And ever since I was cutting the meat off, Buffy has been following me around with such a look on her face. =P I don't usually buy red meat, so I think it got her pretty excited. I threw it in the freezer though and wanted to get opinions here before giving anything to her. Thanks again.


----------



## MagicRe (Jan 8, 2010)

superfresh doesn't carry beef ribs? they come in slabs....that is so strange...i used to buy them from acme or superfresh..and i forget the other one..

not sure what stores are there now, i've been gone sixteen years....but i am so surprised....

i think i would not feed your dog that bone....they look like riblets or baby back ribs....

what i'm recommending are bbq beef ribs....

and i am at a loss to advise you where to get them....only to say how surprised i am that supermarkets don't carry them in philly anymore.


----------



## melaka (Mar 31, 2010)

OK, thanks. I've been to a Giant, Shop-Rite and Acme.


----------



## Maggie Girl (Feb 27, 2011)

I'd give it a try, and in the meantime keep searching for what you think will be ideal.


----------



## Fuzzy Pants (Jul 31, 2010)

Would the 4 inch size that Melaka just posted be appropriate for a shih tzu pup?


----------



## Maggie Girl (Feb 27, 2011)

@Fuzzy Pants- I think it'd be okay.

I just found a perfect supply of raw beef ribs, cut especially for my dog  I've had to make do with pork necks and soup bones since I can't find the beef ribs in our area grocery stores so I called a small meat packing place in my area and asked if they sold bones for dogs and they do! Made to order, too, not just whatever they had on hand to get rid of.

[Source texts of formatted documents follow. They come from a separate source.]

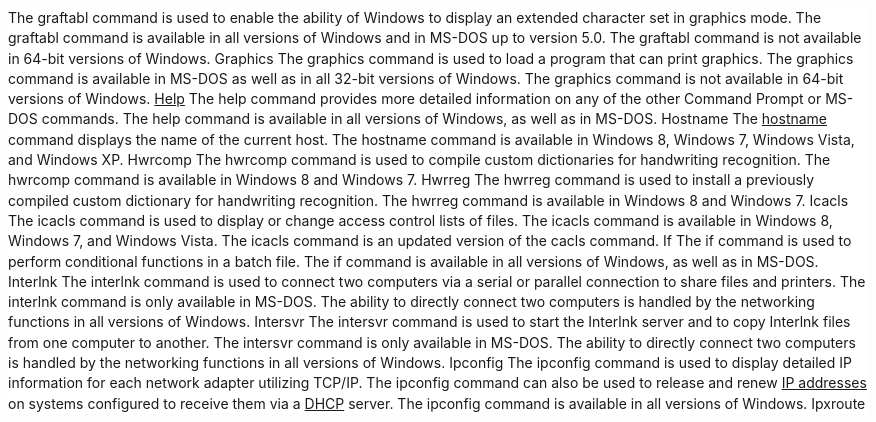 <td>The graftabl command is used to enable the ability of Windows to display an extended character set in graphics mode. The graftabl command is available in all versions of Windows and in MS-DOS up to version 5.0. The graftabl command is not available in 64-bit versions of Windows.</td>
</tr>
<tr>
<td>Graphics</td>
<td>The graphics command is used to load a program that can print graphics. The graphics command is available in MS-DOS as well as in all 32-bit versions of Windows. The graphics command is not available in 64-bit versions of Windows.</td>
</tr>
<tr>
<td><a href="https://www.lifewire.com/help-command-2618092">Help</a></td>
<td>The help command provides more detailed information on any of the other Command Prompt or MS-DOS commands. The help command is available in all versions of Windows, as well as in MS-DOS.</td>
</tr>
<tr>
<td>Hostname</td>
<td>The <a href="https://www.lifewire.com/what-is-a-hostname-2625906">hostname</a> command displays the name of the current host. The hostname command is available in Windows 8, Windows 7, Windows Vista, and Windows XP.</td>
</tr>
<tr>
<td>Hwrcomp</td>
<td>The hwrcomp command is used to compile custom dictionaries for handwriting recognition. The hwrcomp command is available in Windows 8 and Windows 7.</td>
</tr>
<tr>
<td>Hwrreg</td>
<td>The hwrreg command is used to install a previously compiled custom dictionary for handwriting recognition. The hwrreg command is available in Windows 8 and Windows 7.</td>
</tr>
<tr>
<td>Icacls</td>
<td>The icacls command is used to display or change access control lists of files. The icacls command is available in Windows 8, Windows 7, and Windows Vista. The icacls command is an updated version of the cacls command.</td>
</tr>
<tr>
<td>If</td>
<td>The if command is used to perform conditional functions in a batch file. The if command is available in all versions of Windows, as well as in MS-DOS.</td>
</tr>
<tr>
<td>Interlnk</td>
<td>The interlnk command is used to connect two computers via a serial or parallel connection to share files and printers. The interlnk command is only available in MS-DOS. The ability to directly connect two computers is handled by the networking functions in all versions of Windows.</td>
</tr>
<tr>
<td>Intersvr</td>
<td>The intersvr command is used to start the Interlnk server and to copy Interlnk files from one computer to another. The intersvr command is only available in MS-DOS. The ability to directly connect two computers is handled by the networking functions in all versions of Windows.</td>
</tr>
<tr>
<td>Ipconfig</td>
<td>The ipconfig command is used to display detailed IP information for each network adapter utilizing TCP/IP. The ipconfig command can also be used to release and renew <a href="https://www.lifewire.com/what-is-an-ip-address-2625920">IP addresses</a> on systems configured to receive them via a <a href="https://www.lifewire.com/what-is-dhcp-2625848">DHCP</a> server. The ipconfig command is available in all versions of Windows.</td>
</tr>
<tr>
<td>Ipxroute</td>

She asked pork or beef, what cut, and how long I would like them cut. Great service and very helpful! And they're only $1.19/lb which is AWESOME. I'm getting 3 lbs to start off and will likely make it over there once a month or two to replenish our supply. I'm so happy b/c I'd prefer to give him beef over pork if given a choice and the bones are just the perfect size and type.


----------



## Nargle (Oct 1, 2007)

My vet told me that after 24 hours, the plaque hardens, so unless you're brushing or feeding raw every day, it won't help very much. I would think that once per week wouldn't make much of a difference. If you don't want to go totally raw, you can still give them a raw "snack" every evening. 

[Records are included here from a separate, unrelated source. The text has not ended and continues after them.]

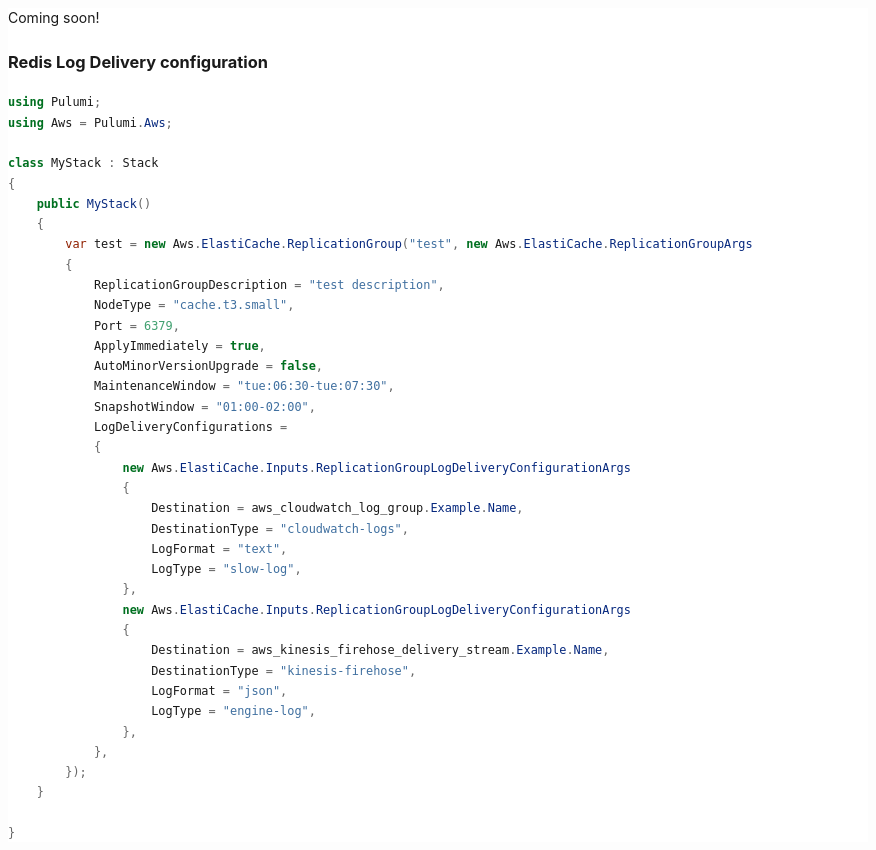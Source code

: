 
</pulumi-choosable>
</div>


<div>
<pulumi-choosable type="language" values="yaml">

Coming soon!

</pulumi-choosable>
</div>




### Redis Log Delivery configuration


<div>
<pulumi-choosable type="language" values="csharp">

```csharp
using Pulumi;
using Aws = Pulumi.Aws;

class MyStack : Stack
{
    public MyStack()
    {
        var test = new Aws.ElastiCache.ReplicationGroup("test", new Aws.ElastiCache.ReplicationGroupArgs
        {
            ReplicationGroupDescription = "test description",
            NodeType = "cache.t3.small",
            Port = 6379,
            ApplyImmediately = true,
            AutoMinorVersionUpgrade = false,
            MaintenanceWindow = "tue:06:30-tue:07:30",
            SnapshotWindow = "01:00-02:00",
            LogDeliveryConfigurations = 
            {
                new Aws.ElastiCache.Inputs.ReplicationGroupLogDeliveryConfigurationArgs
                {
                    Destination = aws_cloudwatch_log_group.Example.Name,
                    DestinationType = "cloudwatch-logs",
                    LogFormat = "text",
                    LogType = "slow-log",
                },
                new Aws.ElastiCache.Inputs.ReplicationGroupLogDeliveryConfigurationArgs
                {
                    Destination = aws_kinesis_firehose_delivery_stream.Example.Name,
                    DestinationType = "kinesis-firehose",
                    LogFormat = "json",
                    LogType = "engine-log",
                },
            },
        });
    }

}
```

IMO if you're feeding grain free kibble, there shouldn't be any risk of different digestion rates. Grains definitely take longer to digest, but grain free kibble is meat anyways, so it should take just as long to digest as raw meat. So I wouldn't worry about feeding both raw and kibble in the same day. 

Perhaps you could give them like half a chicken neck as a "toothbrush" every evening in addition to their regular meals. I personally prefer necks and backs to wings because they've got a lot of knobbly nooks and crannies that can get up into your dog's gums as he crunches through them. 

I wouldn't worry about bones puncturing your dog's insides. The way they chew on the bones, they tend to grind them up into a pulp before they swallow. If they're breaking off big shards, chances are, the bone is too hard anyways. I'd stick to softer bones. All chicken bones are fine, the necks and backs of turkey are fine (Not sure about the wings, but I'm not comfortable feeding legs or breast bones of turkey), and beef ribs are great. Basil doesn't actually eat the whole bone, he just strips it clean and gnaws on the ends and kind of grinds them up a little. 



InkedMarie said:


> I have a question about chicken. I have a 5yr old dog who had many ear infections as a puppy. One of the ingredients we keep him away from is chicken as it seems to be something he's sensitive to and no, we did no allergy testing. I'm assuming if I decide to try raw with him, I should go with something else other than chicken?


What about starting with turkey? I've actually found a lot of necks and backs for cheap, and you can add in ground turkey to offset all the bone. I've also found whole turkeys for cheap on occasion and ended up with meals for like a month for Basil, lol!


----------



## Maggie Girl (Feb 27, 2011)

Nargle said:


> My vet told me that* after 24 hours, the plaque hardens, so unless you're brushing or feeding raw every day, it won't help very much*. I would think that once per week wouldn't make much of a difference. If you don't want to go totally raw, you can still give them a raw "snack" every evening.


I wish I'd taken before and after pics to post here. 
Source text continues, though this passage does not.